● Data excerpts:
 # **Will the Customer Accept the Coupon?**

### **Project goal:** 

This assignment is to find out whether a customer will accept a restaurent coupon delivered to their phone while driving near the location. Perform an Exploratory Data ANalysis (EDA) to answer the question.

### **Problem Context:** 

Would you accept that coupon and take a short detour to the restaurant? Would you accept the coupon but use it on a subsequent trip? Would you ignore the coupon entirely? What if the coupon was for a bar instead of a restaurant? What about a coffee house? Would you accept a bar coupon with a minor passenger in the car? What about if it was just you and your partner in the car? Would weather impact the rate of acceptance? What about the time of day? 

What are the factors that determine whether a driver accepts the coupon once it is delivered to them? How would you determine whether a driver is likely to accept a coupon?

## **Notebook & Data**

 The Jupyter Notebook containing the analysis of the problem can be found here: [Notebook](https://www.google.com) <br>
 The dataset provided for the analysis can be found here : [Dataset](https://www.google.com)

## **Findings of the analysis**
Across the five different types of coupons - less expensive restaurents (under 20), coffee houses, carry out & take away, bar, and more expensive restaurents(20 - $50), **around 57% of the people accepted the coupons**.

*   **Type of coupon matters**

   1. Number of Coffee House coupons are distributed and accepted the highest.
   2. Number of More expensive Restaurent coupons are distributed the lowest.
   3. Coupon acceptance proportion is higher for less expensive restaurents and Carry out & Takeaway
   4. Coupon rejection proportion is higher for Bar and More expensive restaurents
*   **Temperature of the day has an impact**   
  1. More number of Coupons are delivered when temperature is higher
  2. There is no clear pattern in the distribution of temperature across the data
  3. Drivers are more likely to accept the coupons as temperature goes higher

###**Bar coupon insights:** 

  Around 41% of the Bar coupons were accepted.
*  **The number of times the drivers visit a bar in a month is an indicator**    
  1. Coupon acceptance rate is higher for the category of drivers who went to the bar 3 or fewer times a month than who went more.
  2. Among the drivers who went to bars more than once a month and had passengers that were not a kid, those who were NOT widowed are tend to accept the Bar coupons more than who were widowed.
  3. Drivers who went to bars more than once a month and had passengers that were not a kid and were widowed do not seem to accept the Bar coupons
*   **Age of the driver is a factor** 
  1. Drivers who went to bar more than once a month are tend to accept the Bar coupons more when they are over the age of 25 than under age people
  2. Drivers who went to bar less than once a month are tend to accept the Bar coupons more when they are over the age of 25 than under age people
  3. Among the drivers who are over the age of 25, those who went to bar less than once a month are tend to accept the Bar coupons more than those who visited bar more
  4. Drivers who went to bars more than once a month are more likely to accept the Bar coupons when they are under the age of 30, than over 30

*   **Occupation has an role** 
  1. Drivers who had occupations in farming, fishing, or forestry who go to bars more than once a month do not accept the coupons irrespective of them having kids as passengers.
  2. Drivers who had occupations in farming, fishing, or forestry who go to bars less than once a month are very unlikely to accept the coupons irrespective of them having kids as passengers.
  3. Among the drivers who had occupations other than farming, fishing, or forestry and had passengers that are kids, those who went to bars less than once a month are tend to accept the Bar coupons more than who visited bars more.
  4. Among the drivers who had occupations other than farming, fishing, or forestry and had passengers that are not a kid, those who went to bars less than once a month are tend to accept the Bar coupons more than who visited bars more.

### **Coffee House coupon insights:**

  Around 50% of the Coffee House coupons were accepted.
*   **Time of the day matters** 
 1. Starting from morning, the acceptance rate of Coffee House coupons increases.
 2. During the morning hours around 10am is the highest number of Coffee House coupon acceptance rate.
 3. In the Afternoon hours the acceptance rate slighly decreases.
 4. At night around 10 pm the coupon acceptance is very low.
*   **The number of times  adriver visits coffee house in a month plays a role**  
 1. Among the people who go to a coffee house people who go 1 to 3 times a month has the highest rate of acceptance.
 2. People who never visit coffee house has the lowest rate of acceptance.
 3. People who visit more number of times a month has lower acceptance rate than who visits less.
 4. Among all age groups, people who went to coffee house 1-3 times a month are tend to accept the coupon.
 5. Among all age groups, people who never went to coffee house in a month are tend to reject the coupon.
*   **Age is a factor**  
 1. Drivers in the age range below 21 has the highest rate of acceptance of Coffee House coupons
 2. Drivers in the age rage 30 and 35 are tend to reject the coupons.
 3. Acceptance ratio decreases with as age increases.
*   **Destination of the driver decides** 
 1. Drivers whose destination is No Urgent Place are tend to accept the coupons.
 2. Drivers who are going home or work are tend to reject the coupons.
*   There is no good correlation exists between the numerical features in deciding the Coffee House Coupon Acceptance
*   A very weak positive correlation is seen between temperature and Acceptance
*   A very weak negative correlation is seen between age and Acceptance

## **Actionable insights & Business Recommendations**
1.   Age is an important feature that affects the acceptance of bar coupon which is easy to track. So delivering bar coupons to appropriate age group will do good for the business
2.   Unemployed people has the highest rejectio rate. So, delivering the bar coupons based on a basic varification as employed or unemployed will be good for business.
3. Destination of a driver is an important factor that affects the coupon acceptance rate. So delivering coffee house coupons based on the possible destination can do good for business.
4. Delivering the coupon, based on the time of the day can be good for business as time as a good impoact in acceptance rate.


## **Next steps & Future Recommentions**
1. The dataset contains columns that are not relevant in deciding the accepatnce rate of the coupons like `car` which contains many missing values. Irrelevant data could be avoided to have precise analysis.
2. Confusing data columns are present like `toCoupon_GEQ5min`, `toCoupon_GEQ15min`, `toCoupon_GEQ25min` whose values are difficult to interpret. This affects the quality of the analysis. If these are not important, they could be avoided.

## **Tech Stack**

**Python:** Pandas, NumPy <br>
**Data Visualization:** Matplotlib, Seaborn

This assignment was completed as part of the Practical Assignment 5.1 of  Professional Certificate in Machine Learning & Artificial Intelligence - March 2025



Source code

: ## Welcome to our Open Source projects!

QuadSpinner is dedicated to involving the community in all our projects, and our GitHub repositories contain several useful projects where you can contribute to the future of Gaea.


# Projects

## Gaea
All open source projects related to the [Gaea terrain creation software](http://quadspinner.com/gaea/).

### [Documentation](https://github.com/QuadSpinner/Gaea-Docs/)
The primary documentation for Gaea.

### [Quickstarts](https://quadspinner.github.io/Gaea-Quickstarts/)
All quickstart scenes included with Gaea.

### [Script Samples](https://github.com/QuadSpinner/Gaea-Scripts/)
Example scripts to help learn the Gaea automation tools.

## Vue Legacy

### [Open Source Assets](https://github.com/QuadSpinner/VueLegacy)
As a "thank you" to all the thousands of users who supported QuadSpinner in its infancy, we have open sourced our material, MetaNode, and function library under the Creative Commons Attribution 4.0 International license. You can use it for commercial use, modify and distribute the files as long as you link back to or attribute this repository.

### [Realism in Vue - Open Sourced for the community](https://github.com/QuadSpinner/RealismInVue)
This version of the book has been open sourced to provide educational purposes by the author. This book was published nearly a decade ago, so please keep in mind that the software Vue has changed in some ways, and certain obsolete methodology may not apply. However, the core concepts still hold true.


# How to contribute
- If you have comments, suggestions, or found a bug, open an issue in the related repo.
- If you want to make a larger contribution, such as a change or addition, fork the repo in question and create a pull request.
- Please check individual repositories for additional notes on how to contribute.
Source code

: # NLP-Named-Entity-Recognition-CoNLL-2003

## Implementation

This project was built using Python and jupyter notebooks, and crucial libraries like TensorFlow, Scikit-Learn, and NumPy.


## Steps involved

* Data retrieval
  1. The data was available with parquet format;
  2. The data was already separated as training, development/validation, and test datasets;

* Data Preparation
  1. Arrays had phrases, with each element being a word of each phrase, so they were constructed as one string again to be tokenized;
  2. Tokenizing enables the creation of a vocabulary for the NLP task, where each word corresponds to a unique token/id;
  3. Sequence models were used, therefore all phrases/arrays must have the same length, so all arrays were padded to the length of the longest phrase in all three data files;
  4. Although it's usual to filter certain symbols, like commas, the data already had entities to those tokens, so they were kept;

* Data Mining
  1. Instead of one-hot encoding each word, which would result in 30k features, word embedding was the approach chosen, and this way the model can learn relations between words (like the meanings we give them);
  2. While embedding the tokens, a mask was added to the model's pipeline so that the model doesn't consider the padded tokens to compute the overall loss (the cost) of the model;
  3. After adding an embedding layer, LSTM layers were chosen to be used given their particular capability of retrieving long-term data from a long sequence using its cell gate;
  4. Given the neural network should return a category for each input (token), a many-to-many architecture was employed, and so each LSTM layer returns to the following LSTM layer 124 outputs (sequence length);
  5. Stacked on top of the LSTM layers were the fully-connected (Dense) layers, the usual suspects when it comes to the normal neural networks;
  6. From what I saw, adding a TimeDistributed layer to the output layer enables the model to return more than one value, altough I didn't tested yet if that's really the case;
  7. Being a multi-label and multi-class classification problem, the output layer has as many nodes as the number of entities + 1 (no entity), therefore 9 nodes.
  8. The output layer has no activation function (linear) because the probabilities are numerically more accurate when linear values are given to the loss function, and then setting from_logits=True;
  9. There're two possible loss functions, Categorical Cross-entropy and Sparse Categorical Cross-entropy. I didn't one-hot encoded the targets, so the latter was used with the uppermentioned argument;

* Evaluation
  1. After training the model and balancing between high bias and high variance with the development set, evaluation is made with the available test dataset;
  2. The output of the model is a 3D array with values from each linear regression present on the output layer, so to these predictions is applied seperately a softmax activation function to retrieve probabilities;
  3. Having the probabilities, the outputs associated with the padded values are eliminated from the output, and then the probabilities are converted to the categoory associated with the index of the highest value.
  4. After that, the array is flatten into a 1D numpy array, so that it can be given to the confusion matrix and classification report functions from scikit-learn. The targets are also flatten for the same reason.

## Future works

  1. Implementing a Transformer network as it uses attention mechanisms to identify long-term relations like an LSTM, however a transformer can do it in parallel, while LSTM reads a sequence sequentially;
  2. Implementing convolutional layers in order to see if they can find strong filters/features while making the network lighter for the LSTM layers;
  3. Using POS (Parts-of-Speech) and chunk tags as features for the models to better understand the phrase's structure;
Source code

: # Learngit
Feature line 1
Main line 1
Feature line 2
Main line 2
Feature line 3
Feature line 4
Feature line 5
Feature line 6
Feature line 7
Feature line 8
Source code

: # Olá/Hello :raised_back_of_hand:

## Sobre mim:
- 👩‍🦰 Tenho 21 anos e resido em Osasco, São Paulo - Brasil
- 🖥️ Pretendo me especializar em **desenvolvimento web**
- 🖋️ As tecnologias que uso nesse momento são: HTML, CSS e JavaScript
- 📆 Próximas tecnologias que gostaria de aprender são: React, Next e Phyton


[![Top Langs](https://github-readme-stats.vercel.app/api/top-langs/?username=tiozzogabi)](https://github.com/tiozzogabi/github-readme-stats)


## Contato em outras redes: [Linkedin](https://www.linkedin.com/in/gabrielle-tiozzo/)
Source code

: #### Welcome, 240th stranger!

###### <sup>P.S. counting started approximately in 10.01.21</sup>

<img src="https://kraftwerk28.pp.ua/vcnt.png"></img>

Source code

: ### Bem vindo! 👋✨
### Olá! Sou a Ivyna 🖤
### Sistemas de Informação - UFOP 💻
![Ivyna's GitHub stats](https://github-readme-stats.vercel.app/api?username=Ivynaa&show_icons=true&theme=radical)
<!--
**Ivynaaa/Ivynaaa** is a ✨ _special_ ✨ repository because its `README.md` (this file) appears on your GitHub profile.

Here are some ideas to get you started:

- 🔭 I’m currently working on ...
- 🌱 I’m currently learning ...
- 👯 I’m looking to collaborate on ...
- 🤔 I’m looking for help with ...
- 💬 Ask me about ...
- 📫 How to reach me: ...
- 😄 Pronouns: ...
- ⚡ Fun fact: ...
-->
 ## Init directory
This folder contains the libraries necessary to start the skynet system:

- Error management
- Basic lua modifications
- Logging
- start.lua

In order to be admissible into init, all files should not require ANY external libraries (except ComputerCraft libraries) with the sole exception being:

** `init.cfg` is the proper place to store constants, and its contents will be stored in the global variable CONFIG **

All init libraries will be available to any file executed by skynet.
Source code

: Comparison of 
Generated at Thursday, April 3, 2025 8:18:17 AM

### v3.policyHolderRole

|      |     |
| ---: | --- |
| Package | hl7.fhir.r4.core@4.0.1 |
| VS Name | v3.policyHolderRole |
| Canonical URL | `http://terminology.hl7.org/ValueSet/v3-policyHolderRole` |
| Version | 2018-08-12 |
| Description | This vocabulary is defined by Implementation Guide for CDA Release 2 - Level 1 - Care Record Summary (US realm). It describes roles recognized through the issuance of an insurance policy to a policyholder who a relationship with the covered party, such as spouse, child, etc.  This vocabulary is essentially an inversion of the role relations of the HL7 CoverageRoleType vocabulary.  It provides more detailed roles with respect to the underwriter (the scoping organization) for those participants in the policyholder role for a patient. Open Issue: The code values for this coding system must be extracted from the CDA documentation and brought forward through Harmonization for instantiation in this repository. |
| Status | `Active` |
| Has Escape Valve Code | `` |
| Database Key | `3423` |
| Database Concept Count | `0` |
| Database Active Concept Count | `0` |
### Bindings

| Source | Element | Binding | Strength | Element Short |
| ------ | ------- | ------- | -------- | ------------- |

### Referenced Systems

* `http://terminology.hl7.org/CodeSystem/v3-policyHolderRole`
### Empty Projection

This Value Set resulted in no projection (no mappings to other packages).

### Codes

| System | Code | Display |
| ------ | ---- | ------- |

● Problem requirements:
For every line of the entries holding the string "insights", add one to a tally; give the final figure only.

● Output below:
3